## How to complete this task
The whole listing below is to be returned without alteration.

Task material START

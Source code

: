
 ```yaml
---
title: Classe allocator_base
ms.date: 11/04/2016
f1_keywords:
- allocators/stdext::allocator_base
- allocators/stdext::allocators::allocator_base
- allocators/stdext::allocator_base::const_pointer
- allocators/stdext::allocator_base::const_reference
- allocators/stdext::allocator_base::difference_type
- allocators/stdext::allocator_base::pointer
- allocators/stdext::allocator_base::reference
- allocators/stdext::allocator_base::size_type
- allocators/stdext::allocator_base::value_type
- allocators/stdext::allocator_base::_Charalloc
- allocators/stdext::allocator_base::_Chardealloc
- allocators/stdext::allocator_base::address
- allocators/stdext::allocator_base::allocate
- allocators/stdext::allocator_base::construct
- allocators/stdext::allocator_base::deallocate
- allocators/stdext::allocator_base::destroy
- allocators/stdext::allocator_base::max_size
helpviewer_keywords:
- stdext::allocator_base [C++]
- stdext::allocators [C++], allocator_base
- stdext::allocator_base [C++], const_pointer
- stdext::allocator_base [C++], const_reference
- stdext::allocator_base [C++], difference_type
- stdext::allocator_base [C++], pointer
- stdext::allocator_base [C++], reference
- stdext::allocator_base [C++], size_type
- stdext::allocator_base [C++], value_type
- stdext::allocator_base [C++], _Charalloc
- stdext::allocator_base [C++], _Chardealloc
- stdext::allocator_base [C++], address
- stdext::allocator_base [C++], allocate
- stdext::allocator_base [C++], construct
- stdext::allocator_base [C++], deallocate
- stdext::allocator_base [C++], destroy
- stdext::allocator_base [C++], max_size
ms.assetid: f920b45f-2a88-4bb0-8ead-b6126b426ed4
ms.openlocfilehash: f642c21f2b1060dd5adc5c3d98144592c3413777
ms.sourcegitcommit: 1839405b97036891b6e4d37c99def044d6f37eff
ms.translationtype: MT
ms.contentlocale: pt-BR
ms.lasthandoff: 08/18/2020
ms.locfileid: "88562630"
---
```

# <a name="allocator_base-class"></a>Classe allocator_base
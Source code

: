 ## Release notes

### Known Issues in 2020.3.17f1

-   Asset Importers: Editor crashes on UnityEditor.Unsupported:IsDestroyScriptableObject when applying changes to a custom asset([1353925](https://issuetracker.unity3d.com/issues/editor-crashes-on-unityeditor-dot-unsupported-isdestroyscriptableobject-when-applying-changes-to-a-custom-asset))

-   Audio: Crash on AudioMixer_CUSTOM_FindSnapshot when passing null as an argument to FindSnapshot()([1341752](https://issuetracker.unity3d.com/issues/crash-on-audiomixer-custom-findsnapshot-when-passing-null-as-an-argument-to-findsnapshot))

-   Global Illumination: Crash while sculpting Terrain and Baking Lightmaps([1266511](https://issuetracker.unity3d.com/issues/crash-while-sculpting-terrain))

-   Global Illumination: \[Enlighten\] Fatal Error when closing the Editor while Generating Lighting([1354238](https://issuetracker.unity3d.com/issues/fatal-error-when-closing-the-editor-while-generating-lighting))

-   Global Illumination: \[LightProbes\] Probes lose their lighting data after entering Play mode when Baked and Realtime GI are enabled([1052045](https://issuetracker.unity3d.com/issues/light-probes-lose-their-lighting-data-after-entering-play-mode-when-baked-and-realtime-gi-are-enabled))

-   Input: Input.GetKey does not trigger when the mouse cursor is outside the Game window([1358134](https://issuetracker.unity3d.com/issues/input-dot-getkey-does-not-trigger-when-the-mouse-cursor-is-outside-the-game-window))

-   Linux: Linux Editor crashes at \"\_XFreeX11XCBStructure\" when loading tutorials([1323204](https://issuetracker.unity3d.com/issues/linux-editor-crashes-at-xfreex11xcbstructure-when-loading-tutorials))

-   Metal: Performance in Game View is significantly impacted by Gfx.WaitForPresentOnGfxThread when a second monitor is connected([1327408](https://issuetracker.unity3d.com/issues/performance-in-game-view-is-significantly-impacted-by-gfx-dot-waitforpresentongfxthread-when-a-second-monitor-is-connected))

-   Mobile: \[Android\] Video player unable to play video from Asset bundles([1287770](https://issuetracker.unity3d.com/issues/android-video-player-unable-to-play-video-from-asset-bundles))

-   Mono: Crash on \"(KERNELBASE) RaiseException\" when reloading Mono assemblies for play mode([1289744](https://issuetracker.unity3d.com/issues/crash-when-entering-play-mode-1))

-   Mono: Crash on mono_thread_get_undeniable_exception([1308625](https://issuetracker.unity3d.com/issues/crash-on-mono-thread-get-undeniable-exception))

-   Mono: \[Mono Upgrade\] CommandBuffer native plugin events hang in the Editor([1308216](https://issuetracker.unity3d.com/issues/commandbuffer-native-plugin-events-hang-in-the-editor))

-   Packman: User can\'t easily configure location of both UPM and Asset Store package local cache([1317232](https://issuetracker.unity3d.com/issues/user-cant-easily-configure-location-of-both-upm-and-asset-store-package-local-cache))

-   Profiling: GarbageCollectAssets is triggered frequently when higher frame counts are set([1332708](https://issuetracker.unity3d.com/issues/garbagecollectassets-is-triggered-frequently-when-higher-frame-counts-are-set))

Task material END

## Solution to the exercise
Source code

:
 ```yaml
---
title: Classe allocator_base
ms.date: 11/04/2016
f1_keywords:
- allocators/stdext::allocator_base
- allocators/stdext::allocators::allocator_base
- allocators/stdext::allocator_base::const_pointer
- allocators/stdext::allocator_base::const_reference
- allocators/stdext::allocator_base::difference_type
- allocators/stdext::allocator_base::pointer
- allocators/stdext::allocator_base::reference
- allocators/stdext::allocator_base::size_type
- allocators/stdext::allocator_base::value_type
- allocators/stdext::allocator_base::_Charalloc
- allocators/stdext::allocator_base::_Chardealloc
- allocators/stdext::allocator_base::address
- allocators/stdext::allocator_base::allocate
- allocators/stdext::allocator_base::construct
- allocators/stdext::allocator_base::deallocate
- allocators/stdext::allocator_base::destroy
- allocators/stdext::allocator_base::max_size
helpviewer_keywords:
- stdext::allocator_base [C++]
- stdext::allocators [C++], allocator_base
- stdext::allocator_base [C++], const_pointer
- stdext::allocator_base [C++], const_reference
- stdext::allocator_base [C++], difference_type
- stdext::allocator_base [C++], pointer
- stdext::allocator_base [C++], reference
- stdext::allocator_base [C++], size_type
- stdext::allocator_base [C++], value_type
- stdext::allocator_base [C++], _Charalloc
- stdext::allocator_base [C++], _Chardealloc
- stdext::allocator_base [C++], address
- stdext::allocator_base [C++], allocate
- stdext::allocator_base [C++], construct
- stdext::allocator_base [C++], deallocate
- stdext::allocator_base [C++], destroy
- stdext::allocator_base [C++], max_size
ms.assetid: f920b45f-2a88-4bb0-8ead-b6126b426ed4
ms.openlocfilehash: f642c21f2b1060dd5adc5c3d98144592c3413777
ms.sourcegitcommit: 1839405b97036891b6e4d37c99def044d6f37eff
ms.translationtype: MT
ms.contentlocale: pt-BR
ms.lasthandoff: 08/18/2020
ms.locfileid: "88562630"
---
```

# <a name="allocator_base-class"></a>Classe allocator_base
Source code

: ## Release notes

### Known Issues in 2020.3.17f1

-   Asset Importers: Editor crashes on UnityEditor.Unsupported:IsDestroyScriptableObject when applying changes to a custom asset([1353925](https://issuetracker.unity3d.com/issues/editor-crashes-on-unityeditor-dot-unsupported-isdestroyscriptableobject-when-applying-changes-to-a-custom-asset))

-   Audio: Crash on AudioMixer_CUSTOM_FindSnapshot when passing null as an argument to FindSnapshot()([1341752](https://issuetracker.unity3d.com/issues/crash-on-audiomixer-custom-findsnapshot-when-passing-null-as-an-argument-to-findsnapshot))

-   Global Illumination: Crash while sculpting Terrain and Baking Lightmaps([1266511](https://issuetracker.unity3d.com/issues/crash-while-sculpting-terrain))

-   Global Illumination: \[Enlighten\] Fatal Error when closing the Editor while Generating Lighting([1354238](https://issuetracker.unity3d.com/issues/fatal-error-when-closing-the-editor-while-generating-lighting))

-   Global Illumination: \[LightProbes\] Probes lose their lighting data after entering Play mode when Baked and Realtime GI are enabled([1052045](https://issuetracker.unity3d.com/issues/light-probes-lose-their-lighting-data-after-entering-play-mode-when-baked-and-realtime-gi-are-enabled))

-   Input: Input.GetKey does not trigger when the mouse cursor is outside the Game window([1358134](https://issuetracker.unity3d.com/issues/input-dot-getkey-does-not-trigger-when-the-mouse-cursor-is-outside-the-game-window))

-   Linux: Linux Editor crashes at \"\_XFreeX11XCBStructure\" when loading tutorials([1323204](https://issuetracker.unity3d.com/issues/linux-editor-crashes-at-xfreex11xcbstructure-when-loading-tutorials))

-   Metal: Performance in Game View is significantly impacted by Gfx.WaitForPresentOnGfxThread when a second monitor is connected([1327408](https://issuetracker.unity3d.com/issues/performance-in-game-view-is-significantly-impacted-by-gfx-dot-waitforpresentongfxthread-when-a-second-monitor-is-connected))

-   Mobile: \[Android\] Video player unable to play video from Asset bundles([1287770](https://issuetracker.unity3d.com/issues/android-video-player-unable-to-play-video-from-asset-bundles))

-   Mono: Crash on \"(KERNELBASE) RaiseException\" when reloading Mono assemblies for play mode([1289744](https://issuetracker.unity3d.com/issues/crash-when-entering-play-mode-1))

-   Mono: Crash on mono_thread_get_undeniable_exception([1308625](https://issuetracker.unity3d.com/issues/crash-on-mono-thread-get-undeniable-exception))

-   Mono: \[Mono Upgrade\] CommandBuffer native plugin events hang in the Editor([1308216](https://issuetracker.unity3d.com/issues/commandbuffer-native-plugin-events-hang-in-the-editor))

-   Packman: User can\'t easily configure location of both UPM and Asset Store package local cache([1317232](https://issuetracker.unity3d.com/issues/user-cant-easily-configure-location-of-both-upm-and-asset-store-package-local-cache))

-   Profiling: GarbageCollectAssets is triggered frequently when higher frame counts are set([1332708](https://issuetracker.unity3d.com/issues/garbagecollectassets-is-triggered-frequently-when-higher-frame-counts-are-set))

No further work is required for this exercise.